§ **Exercise data**
>>>>>

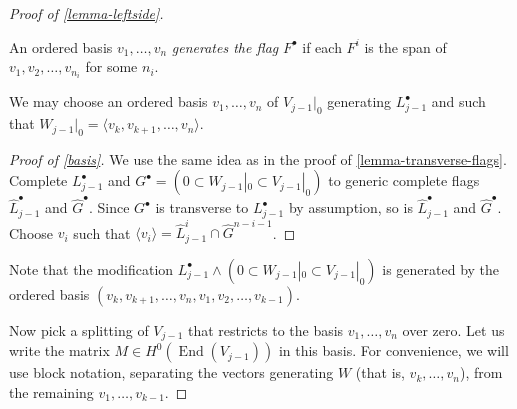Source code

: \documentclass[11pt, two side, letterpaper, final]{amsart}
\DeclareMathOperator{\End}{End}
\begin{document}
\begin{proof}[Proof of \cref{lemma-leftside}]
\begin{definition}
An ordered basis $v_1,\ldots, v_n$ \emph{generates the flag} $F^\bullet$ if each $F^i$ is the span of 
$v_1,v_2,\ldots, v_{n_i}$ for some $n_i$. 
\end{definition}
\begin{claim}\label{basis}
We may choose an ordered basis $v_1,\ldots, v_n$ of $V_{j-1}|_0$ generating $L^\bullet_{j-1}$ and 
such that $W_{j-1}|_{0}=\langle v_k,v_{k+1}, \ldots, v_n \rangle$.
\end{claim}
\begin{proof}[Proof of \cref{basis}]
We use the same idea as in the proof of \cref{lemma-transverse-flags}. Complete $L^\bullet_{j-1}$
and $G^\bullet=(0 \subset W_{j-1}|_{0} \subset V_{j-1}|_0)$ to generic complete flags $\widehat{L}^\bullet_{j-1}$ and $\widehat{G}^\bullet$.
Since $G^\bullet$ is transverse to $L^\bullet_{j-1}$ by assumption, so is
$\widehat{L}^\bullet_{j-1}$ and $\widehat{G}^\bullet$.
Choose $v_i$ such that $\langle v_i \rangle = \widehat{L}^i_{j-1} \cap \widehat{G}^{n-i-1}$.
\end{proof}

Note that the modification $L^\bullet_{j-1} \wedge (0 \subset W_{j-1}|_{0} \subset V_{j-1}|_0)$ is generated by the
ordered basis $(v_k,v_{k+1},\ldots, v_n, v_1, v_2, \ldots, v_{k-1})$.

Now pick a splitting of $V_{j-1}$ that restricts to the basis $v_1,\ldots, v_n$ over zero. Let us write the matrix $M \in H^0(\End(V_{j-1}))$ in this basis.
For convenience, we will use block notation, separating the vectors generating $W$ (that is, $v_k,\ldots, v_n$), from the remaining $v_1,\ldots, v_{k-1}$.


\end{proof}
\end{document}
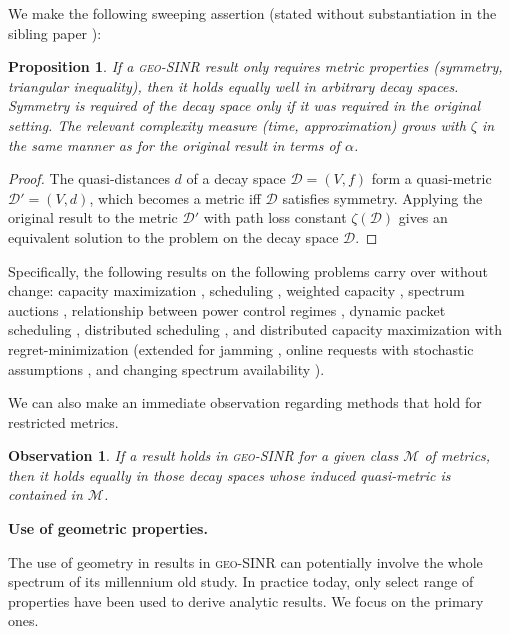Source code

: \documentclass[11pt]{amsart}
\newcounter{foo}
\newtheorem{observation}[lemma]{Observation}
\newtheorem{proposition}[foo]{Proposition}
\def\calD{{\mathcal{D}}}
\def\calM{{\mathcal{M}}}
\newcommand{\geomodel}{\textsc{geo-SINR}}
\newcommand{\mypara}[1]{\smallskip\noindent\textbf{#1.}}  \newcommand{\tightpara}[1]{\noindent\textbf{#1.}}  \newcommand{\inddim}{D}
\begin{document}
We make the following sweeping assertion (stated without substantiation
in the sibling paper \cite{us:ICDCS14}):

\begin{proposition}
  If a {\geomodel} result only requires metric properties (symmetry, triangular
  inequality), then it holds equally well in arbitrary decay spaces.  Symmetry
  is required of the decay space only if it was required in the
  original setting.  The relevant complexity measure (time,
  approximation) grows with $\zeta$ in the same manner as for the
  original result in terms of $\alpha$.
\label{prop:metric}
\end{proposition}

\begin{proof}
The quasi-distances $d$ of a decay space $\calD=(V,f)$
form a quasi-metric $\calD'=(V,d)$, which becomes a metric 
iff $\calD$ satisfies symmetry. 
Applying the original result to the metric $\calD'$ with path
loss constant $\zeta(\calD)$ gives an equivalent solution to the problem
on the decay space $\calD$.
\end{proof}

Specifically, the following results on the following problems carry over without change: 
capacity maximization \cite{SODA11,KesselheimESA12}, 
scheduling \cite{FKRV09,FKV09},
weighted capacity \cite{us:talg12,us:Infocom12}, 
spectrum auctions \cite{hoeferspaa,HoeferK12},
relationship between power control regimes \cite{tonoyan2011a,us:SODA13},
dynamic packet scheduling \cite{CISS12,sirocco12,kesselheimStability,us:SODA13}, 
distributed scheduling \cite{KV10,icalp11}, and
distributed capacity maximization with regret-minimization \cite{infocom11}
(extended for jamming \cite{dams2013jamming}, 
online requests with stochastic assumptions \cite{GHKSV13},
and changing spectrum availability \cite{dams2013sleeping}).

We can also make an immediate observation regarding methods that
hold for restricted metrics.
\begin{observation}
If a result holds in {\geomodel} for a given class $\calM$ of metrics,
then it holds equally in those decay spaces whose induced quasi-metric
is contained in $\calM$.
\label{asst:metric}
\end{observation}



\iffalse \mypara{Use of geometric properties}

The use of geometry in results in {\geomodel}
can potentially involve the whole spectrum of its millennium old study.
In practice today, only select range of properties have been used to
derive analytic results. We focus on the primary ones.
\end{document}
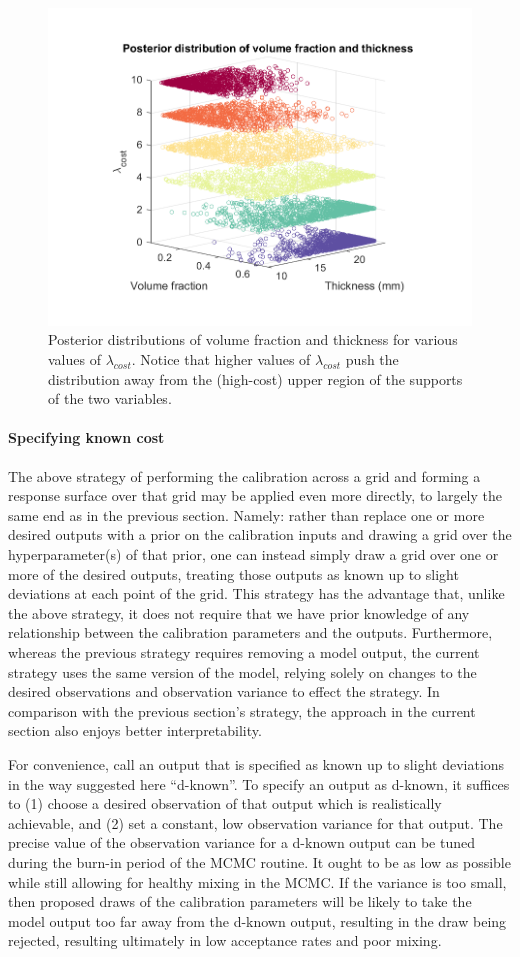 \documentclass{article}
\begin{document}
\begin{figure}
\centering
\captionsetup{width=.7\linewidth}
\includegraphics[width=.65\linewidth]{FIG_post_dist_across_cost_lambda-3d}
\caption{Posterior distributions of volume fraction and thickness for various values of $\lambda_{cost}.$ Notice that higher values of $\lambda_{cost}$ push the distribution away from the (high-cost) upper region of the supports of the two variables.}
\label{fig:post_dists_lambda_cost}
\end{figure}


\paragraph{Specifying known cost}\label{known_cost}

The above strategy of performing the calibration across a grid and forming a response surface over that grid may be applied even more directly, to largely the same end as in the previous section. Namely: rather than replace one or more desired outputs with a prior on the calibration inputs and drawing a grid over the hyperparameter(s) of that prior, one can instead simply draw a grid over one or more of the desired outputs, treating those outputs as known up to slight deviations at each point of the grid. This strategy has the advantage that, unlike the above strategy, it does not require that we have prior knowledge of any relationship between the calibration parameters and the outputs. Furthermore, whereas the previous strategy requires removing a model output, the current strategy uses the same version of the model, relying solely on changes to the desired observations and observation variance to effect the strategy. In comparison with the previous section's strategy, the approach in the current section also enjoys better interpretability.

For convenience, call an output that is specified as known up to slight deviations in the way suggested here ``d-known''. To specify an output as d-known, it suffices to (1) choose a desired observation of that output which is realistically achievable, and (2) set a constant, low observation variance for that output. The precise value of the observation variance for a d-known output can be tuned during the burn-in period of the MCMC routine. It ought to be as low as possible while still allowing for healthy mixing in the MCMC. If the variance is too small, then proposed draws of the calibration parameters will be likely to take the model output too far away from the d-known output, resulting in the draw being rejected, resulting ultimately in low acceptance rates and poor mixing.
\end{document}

<<<<<

§ **Aim of the exercise**
Without any pictures, return the material above exactly.

§ **Solved problem**
Source code

: \documentclass[11pt, two side, letterpaper, final]{amsart}
\DeclareMathOperator{\End}{End}
\begin{document}
\begin{proof}[Proof of \cref{lemma-leftside}]
\begin{definition}
An ordered basis $v_1,\ldots, v_n$ \emph{generates the flag} $F^\bullet$ if each $F^i$ is the span of 
$v_1,v_2,\ldots, v_{n_i}$ for some $n_i$. 
\end{definition}
\begin{claim}\label{basis}
We may choose an ordered basis $v_1,\ldots, v_n$ of $V_{j-1}|_0$ generating $L^\bullet_{j-1}$ and 
such that $W_{j-1}|_{0}=\langle v_k,v_{k+1}, \ldots, v_n \rangle$.
\end{claim}
\begin{proof}[Proof of \cref{basis}]
We use the same idea as in the proof of \cref{lemma-transverse-flags}. Complete $L^\bullet_{j-1}$
and $G^\bullet=(0 \subset W_{j-1}|_{0} \subset V_{j-1}|_0)$ to generic complete flags $\widehat{L}^\bullet_{j-1}$ and $\widehat{G}^\bullet$.
Since $G^\bullet$ is transverse to $L^\bullet_{j-1}$ by assumption, so is
$\widehat{L}^\bullet_{j-1}$ and $\widehat{G}^\bullet$.
Choose $v_i$ such that $\langle v_i \rangle = \widehat{L}^i_{j-1} \cap \widehat{G}^{n-i-1}$.
\end{proof}

Note that the modification $L^\bullet_{j-1} \wedge (0 \subset W_{j-1}|_{0} \subset V_{j-1}|_0)$ is generated by the
ordered basis $(v_k,v_{k+1},\ldots, v_n, v_1, v_2, \ldots, v_{k-1})$.

Now pick a splitting of $V_{j-1}$ that restricts to the basis $v_1,\ldots, v_n$ over zero. Let us write the matrix $M \in H^0(\End(V_{j-1}))$ in this basis.
For convenience, we will use block notation, separating the vectors generating $W$ (that is, $v_k,\ldots, v_n$), from the remaining $v_1,\ldots, v_{k-1}$.


\end{proof}
\end{document}
Source code

: \documentclass[11pt]{amsart}
\newcounter{foo}
\newtheorem{observation}[lemma]{Observation}
\newtheorem{proposition}[foo]{Proposition}
\def\calD{{\mathcal{D}}}
\def\calM{{\mathcal{M}}}
\newcommand{\geomodel}{\textsc{geo-SINR}}
\newcommand{\mypara}[1]{\smallskip\noindent\textbf{#1.}}  \newcommand{\tightpara}[1]{\noindent\textbf{#1.}}  \newcommand{\inddim}{D}
\begin{document}
We make the following sweeping assertion (stated without substantiation
in the sibling paper \cite{us:ICDCS14}):

\begin{proposition}
  If a {\geomodel} result only requires metric properties (symmetry, triangular
  inequality), then it holds equally well in arbitrary decay spaces.  Symmetry
  is required of the decay space only if it was required in the
  original setting.  The relevant complexity measure (time,
  approximation) grows with $\zeta$ in the same manner as for the
  original result in terms of $\alpha$.
\label{prop:metric}
\end{proposition}

\begin{proof}
The quasi-distances $d$ of a decay space $\calD=(V,f)$
form a quasi-metric $\calD'=(V,d)$, which becomes a metric 
iff $\calD$ satisfies symmetry. 
Applying the original result to the metric $\calD'$ with path
loss constant $\zeta(\calD)$ gives an equivalent solution to the problem
on the decay space $\calD$.
\end{proof}

Specifically, the following results on the following problems carry over without change: 
capacity maximization \cite{SODA11,KesselheimESA12}, 
scheduling \cite{FKRV09,FKV09},
weighted capacity \cite{us:talg12,us:Infocom12}, 
spectrum auctions \cite{hoeferspaa,HoeferK12},
relationship between power control regimes \cite{tonoyan2011a,us:SODA13},
dynamic packet scheduling \cite{CISS12,sirocco12,kesselheimStability,us:SODA13}, 
distributed scheduling \cite{KV10,icalp11}, and
distributed capacity maximization with regret-minimization \cite{infocom11}
(extended for jamming \cite{dams2013jamming}, 
online requests with stochastic assumptions \cite{GHKSV13},
and changing spectrum availability \cite{dams2013sleeping}).

We can also make an immediate observation regarding methods that
hold for restricted metrics.
\begin{observation}
If a result holds in {\geomodel} for a given class $\calM$ of metrics,
then it holds equally in those decay spaces whose induced quasi-metric
is contained in $\calM$.
\label{asst:metric}
\end{observation}



\iffalse \mypara{Use of geometric properties}

The use of geometry in results in {\geomodel}
can potentially involve the whole spectrum of its millennium old study.
In practice today, only select range of properties have been used to
derive analytic results. We focus on the primary ones.
\end{document}
 \documentclass{article}
\begin{document}
\begin{figure}
\centering
\captionsetup{width=.7\linewidth}
\includegraphics[width=.65\linewidth]{FIG_post_dist_across_cost_lambda-3d}
\caption{Posterior distributions of volume fraction and thickness for various values of $\lambda_{cost}.$ Notice that higher values of $\lambda_{cost}$ push the distribution away from the (high-cost) upper region of the supports of the two variables.}
\label{fig:post_dists_lambda_cost}
\end{figure}


\paragraph{Specifying known cost}\label{known_cost}

The above strategy of performing the calibration across a grid and forming a response surface over that grid may be applied even more directly, to largely the same end as in the previous section. Namely: rather than replace one or more desired outputs with a prior on the calibration inputs and drawing a grid over the hyperparameter(s) of that prior, one can instead simply draw a grid over one or more of the desired outputs, treating those outputs as known up to slight deviations at each point of the grid. This strategy has the advantage that, unlike the above strategy, it does not require that we have prior knowledge of any relationship between the calibration parameters and the outputs. Furthermore, whereas the previous strategy requires removing a model output, the current strategy uses the same version of the model, relying solely on changes to the desired observations and observation variance to effect the strategy. In comparison with the previous section's strategy, the approach in the current section also enjoys better interpretability.

For convenience, call an output that is specified as known up to slight deviations in the way suggested here ``d-known''. To specify an output as d-known, it suffices to (1) choose a desired observation of that output which is realistically achievable, and (2) set a constant, low observation variance for that output. The precise value of the observation variance for a d-known output can be tuned during the burn-in period of the MCMC routine. It ought to be as low as possible while still allowing for healthy mixing in the MCMC. If the variance is too small, then proposed draws of the calibration parameters will be likely to take the model output too far away from the d-known output, resulting in the draw being rejected, resulting ultimately in low acceptance rates and poor mixing.
\end{document}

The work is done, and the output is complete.